**What this task involves**
Retype every line from the start of the data down to and including the line with "외래키 연결 추가 및 변경하였습니다". Skip the pictures.

[Materials provided — start]

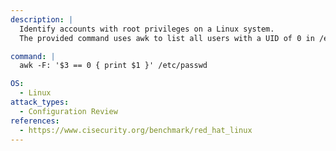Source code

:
 ```yaml
---
description: |
  Identify accounts with root privileges on a Linux system.
  The provided command uses awk to list all users with a UID of 0 in /etc/passwd, aiding in configuration review and security assessment.

command: |
  awk -F: '$3 == 0 { print $1 }' /etc/passwd

OS:
  - Linux
attack_types:
  - Configuration Review
references:
  - https://www.cisecurity.org/benchmark/red_hat_linux
---
```

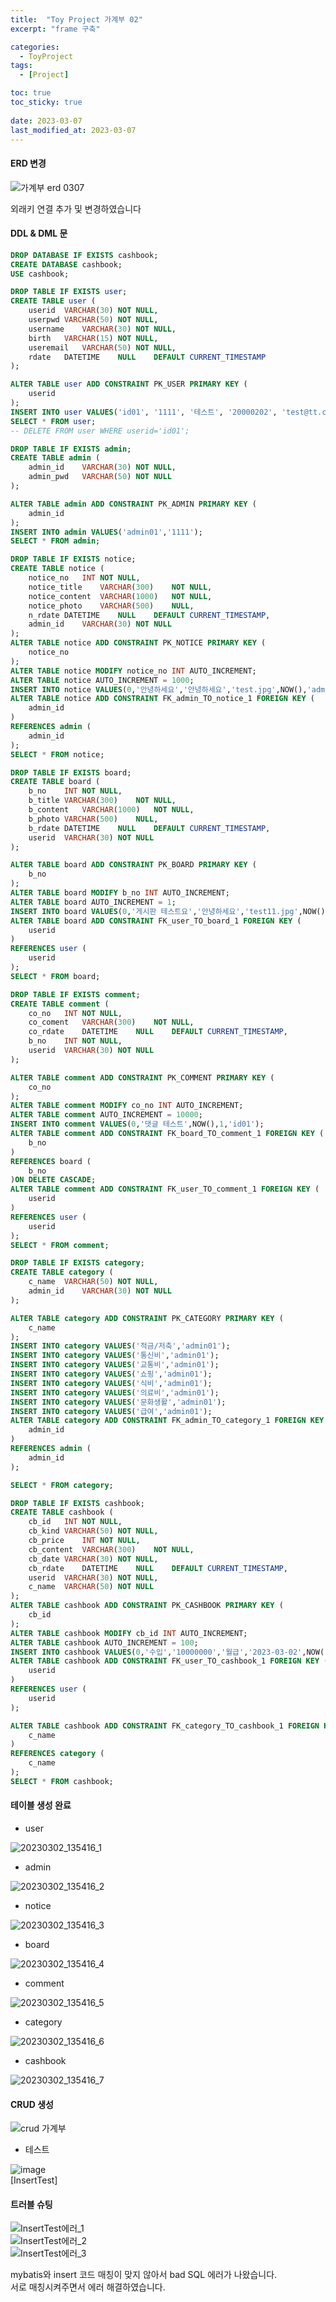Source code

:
 ```yaml
---
title:  "Toy Project 가계부 02"
excerpt: "frame 구축"

categories:
  - ToyProject
tags:
  - [Project]

toc: true
toc_sticky: true
 
date: 2023-03-07
last_modified_at: 2023-03-07
---
```


#### ERD 변경
![가계부 erd 0307](https://user-images.githubusercontent.com/117332830/223295724-8737f4fa-dd27-4f79-8918-a494814d06de.png)

외래키 연결 추가 및 변경하였습니다

#### DDL & DML 문
```sql
DROP DATABASE IF EXISTS cashbook;
CREATE DATABASE cashbook;
USE cashbook;

DROP TABLE IF EXISTS user;
CREATE TABLE user (
	userid	VARCHAR(30)	NOT NULL,
	userpwd	VARCHAR(50)	NOT NULL,
	username	VARCHAR(30)	NOT NULL,
	birth	VARCHAR(15)	NOT NULL,
	useremail	VARCHAR(50)	NOT NULL,
	rdate	DATETIME	NULL	DEFAULT CURRENT_TIMESTAMP
);

ALTER TABLE user ADD CONSTRAINT PK_USER PRIMARY KEY (
	userid
);
INSERT INTO user VALUES('id01', '1111', '테스트', '20000202', 'test@tt.com',NOW());
SELECT * FROM user;
-- DELETE FROM user WHERE userid='id01';

DROP TABLE IF EXISTS admin;
CREATE TABLE admin (
	admin_id	VARCHAR(30)	NOT NULL,
	admin_pwd	VARCHAR(50)	NOT NULL
);

ALTER TABLE admin ADD CONSTRAINT PK_ADMIN PRIMARY KEY (
	admin_id
);
INSERT INTO admin VALUES('admin01','1111');
SELECT * FROM admin;

DROP TABLE IF EXISTS notice;
CREATE TABLE notice (
	notice_no	INT	NOT NULL,
	notice_title	VARCHAR(300)	NOT NULL,
	notice_content	VARCHAR(1000)	NOT NULL,
	notice_photo	VARCHAR(500)	NULL,
	n_rdate	DATETIME	NULL	DEFAULT CURRENT_TIMESTAMP,
	admin_id	VARCHAR(30)	NOT NULL
);
ALTER TABLE notice ADD CONSTRAINT PK_NOTICE PRIMARY KEY (
	notice_no
);
ALTER TABLE notice MODIFY notice_no INT AUTO_INCREMENT;
ALTER TABLE notice AUTO_INCREMENT = 1000;
INSERT INTO notice VALUES(0,'안녕하세요','안녕하세요','test.jpg',NOW(),'admin01');
ALTER TABLE notice ADD CONSTRAINT FK_admin_TO_notice_1 FOREIGN KEY (
	admin_id
)
REFERENCES admin (
	admin_id
);
SELECT * FROM notice;

DROP TABLE IF EXISTS board;
CREATE TABLE board (
	b_no	INT	NOT NULL,
	b_title	VARCHAR(300)	NOT NULL,
	b_content	VARCHAR(1000)	NOT NULL,
	b_photo	VARCHAR(500)	NULL,
	b_rdate	DATETIME	NULL	DEFAULT CURRENT_TIMESTAMP,
	userid	VARCHAR(30)	NOT NULL
);

ALTER TABLE board ADD CONSTRAINT PK_BOARD PRIMARY KEY (
	b_no
);
ALTER TABLE board MODIFY b_no INT AUTO_INCREMENT;
ALTER TABLE board AUTO_INCREMENT = 1;
INSERT INTO board VALUES(0,'게시판 테스트요','안녕하세요','test11.jpg',NOW(),'id01');
ALTER TABLE board ADD CONSTRAINT FK_user_TO_board_1 FOREIGN KEY (
	userid
)
REFERENCES user (
	userid
);
SELECT * FROM board;

DROP TABLE IF EXISTS comment;
CREATE TABLE comment (
	co_no	INT	NOT NULL,
	co_coment	VARCHAR(300)	NOT NULL,
	co_rdate	DATETIME	NULL	DEFAULT CURRENT_TIMESTAMP,
	b_no	INT	NOT NULL,
	userid	VARCHAR(30)	NOT NULL
);

ALTER TABLE comment ADD CONSTRAINT PK_COMMENT PRIMARY KEY (
	co_no
);
ALTER TABLE comment MODIFY co_no INT AUTO_INCREMENT;
ALTER TABLE comment AUTO_INCREMENT = 10000;
INSERT INTO comment VALUES(0,'댓글 테스트',NOW(),1,'id01');
ALTER TABLE comment ADD CONSTRAINT FK_board_TO_comment_1 FOREIGN KEY (
	b_no
)
REFERENCES board (
	b_no
)ON DELETE CASCADE;
ALTER TABLE comment ADD CONSTRAINT FK_user_TO_comment_1 FOREIGN KEY (
	userid
)
REFERENCES user (
	userid
);
SELECT * FROM comment;

DROP TABLE IF EXISTS category;
CREATE TABLE category (
	c_name	VARCHAR(50)	NOT NULL,
	admin_id	VARCHAR(30)	NOT NULL
);

ALTER TABLE category ADD CONSTRAINT PK_CATEGORY PRIMARY KEY (
	c_name
);
INSERT INTO category VALUES('적금/저축','admin01');
INSERT INTO category VALUES('통신비','admin01');
INSERT INTO category VALUES('교통비','admin01');
INSERT INTO category VALUES('쇼핑','admin01');
INSERT INTO category VALUES('식비','admin01');
INSERT INTO category VALUES('의료비','admin01');
INSERT INTO category VALUES('문화생활','admin01');
INSERT INTO category VALUES('급여','admin01');
ALTER TABLE category ADD CONSTRAINT FK_admin_TO_category_1 FOREIGN KEY (
	admin_id
)
REFERENCES admin (
	admin_id
);

SELECT * FROM category;

DROP TABLE IF EXISTS cashbook;
CREATE TABLE cashbook (
	cb_id	INT	NOT NULL,
	cb_kind	VARCHAR(50)	NOT NULL,
	cb_price	INT	NOT NULL,
	cb_content	VARCHAR(300)	NOT NULL,
	cb_date	VARCHAR(30)	NOT NULL,
	cb_rdate	DATETIME	NULL	DEFAULT CURRENT_TIMESTAMP,
	userid	VARCHAR(30)	NOT NULL,
	c_name	VARCHAR(50)	NOT NULL
);
ALTER TABLE cashbook ADD CONSTRAINT PK_CASHBOOK PRIMARY KEY (
	cb_id
);
ALTER TABLE cashbook MODIFY cb_id INT AUTO_INCREMENT;
ALTER TABLE cashbook AUTO_INCREMENT = 100;
INSERT INTO cashbook VALUES(0,'수입','10000000','월급','2023-03-02',NOW(),'id01','급여');
ALTER TABLE cashbook ADD CONSTRAINT FK_user_TO_cashbook_1 FOREIGN KEY (
	userid
)
REFERENCES user (
	userid
);

ALTER TABLE cashbook ADD CONSTRAINT FK_category_TO_cashbook_1 FOREIGN KEY (
	c_name
)
REFERENCES category (
	c_name
);
SELECT * FROM cashbook;
```

#### 테이블 생성 완료
- user

![20230302_135416_1](https://user-images.githubusercontent.com/117332830/223296211-7dbb808f-d19d-48e8-a101-2f8969763a4a.png)  

- admin

![20230302_135416_2](https://user-images.githubusercontent.com/117332830/223296217-6d8ed165-e149-43de-a364-e3b2c24429ab.png)  

- notice

![20230302_135416_3](https://user-images.githubusercontent.com/117332830/223296227-b983ca97-dc3c-40d0-a72a-0f811f3cc47f.png)  

- board

![20230302_135416_4](https://user-images.githubusercontent.com/117332830/223296231-c9ab040c-4da5-4d8a-9461-57bb5028e57a.png)  

- comment

![20230302_135416_5](https://user-images.githubusercontent.com/117332830/223296241-7ddcd871-9660-45c4-b3cd-07646582d8d4.png)  

- category

![20230302_135416_6](https://user-images.githubusercontent.com/117332830/223296250-4a5e054a-389f-4da4-b8a6-fc182b5173b9.png)  

- cashbook

![20230302_135416_7](https://user-images.githubusercontent.com/117332830/223296256-455c92e6-95b2-4198-911c-5b53cb029417.png)  

#### CRUD 생성
![crud 가계부](https://user-images.githubusercontent.com/117332830/223296683-0100875e-0551-4851-a879-9fc71e8fa517.png)  

- 테스트

![image](https://user-images.githubusercontent.com/117332830/223296891-8fc73b9c-3580-4217-a8c9-2cec0c32f367.png)  
[InsertTest]

#### 트러블 슈팅
![InsertTest에러_1](https://user-images.githubusercontent.com/117332830/223297104-9be02e16-e89a-4706-91f6-773eb19c3a88.png)  
![InsertTest에러_2](https://user-images.githubusercontent.com/117332830/223297111-c13f1ca7-2ed2-4f71-b5c0-d11b17bc0ea5.png)  
![InsertTest에러_3](https://user-images.githubusercontent.com/117332830/223297087-076360f8-05fa-4f77-91c6-9bfd26679922.png)  

mybatis와 insert 코드 매칭이 맞지 않아서 bad SQL 에러가 나왔습니다.  
서로 매칭시켜주면서 에러 해결하였습니다.  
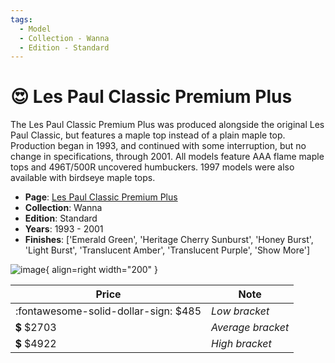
 ```yaml
---
tags:
  - Model
  - Collection - Wanna
  - Edition - Standard
---
```


# :heart_eyes: Les Paul Classic Premium Plus

The Les Paul Classic Premium Plus was produced alongside the original Les Paul Classic, but features a maple top instead of a plain maple top. Production began in 1993, and continued with some interruption, but no change in specifications, through 2001. All models feature AAA flame maple tops and 496T/500R uncovered humbuckers. 1997 models were also available with birdseye maple tops.

* **Page**: [Les Paul Classic Premium Plus](https://reverb.com/ca/p/gibson-les-paul-classic-premium-plus-1993-2001)
* **Collection**: Wanna
* **Edition**: Standard
* **Years**: 1993 - 2001
* **Finishes**: ['Emerald Green', 'Heritage Cherry Sunburst', 'Honey Burst', 'Light Burst', 'Translucent Amber', 'Translucent Purple', 'Show More']

![image](https://rvb-img.reverb.com/image/upload/s--DACiQ9Sv--/t_card-square/v1569620166/gwdhj0is44y1yid5of1l.jpg){ align=right width="200" }

| Price | Note    |
|-------|---------|
| :fontawesome-solid-dollar-sign: $485 | _Low bracket_ |
| :heavy_dollar_sign: $2703 | _Average bracket_ |
| :heavy_dollar_sign: $4922 | _High bracket_ |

[Materials provided — finish]

**Solution**
Source code

:
 ```yaml
---
description: |
  Identify accounts with root privileges on a Linux system.
  The provided command uses awk to list all users with a UID of 0 in /etc/passwd, aiding in configuration review and security assessment.

command: |
  awk -F: '$3 == 0 { print $1 }' /etc/passwd

OS:
  - Linux
attack_types:
  - Configuration Review
references:
  - https://www.cisecurity.org/benchmark/red_hat_linux
---
```

Source code

:
 ```yaml
---
title:  "Toy Project 가계부 02"
excerpt: "frame 구축"

categories:
  - ToyProject
tags:
  - [Project]

toc: true
toc_sticky: true
 
date: 2023-03-07
last_modified_at: 2023-03-07
---
```


#### ERD 변경
![가계부 erd 0307](https://user-images.githubusercontent.com/117332830/223295724-8737f4fa-dd27-4f79-8918-a494814d06de.png)

외래키 연결 추가 및 변경하였습니다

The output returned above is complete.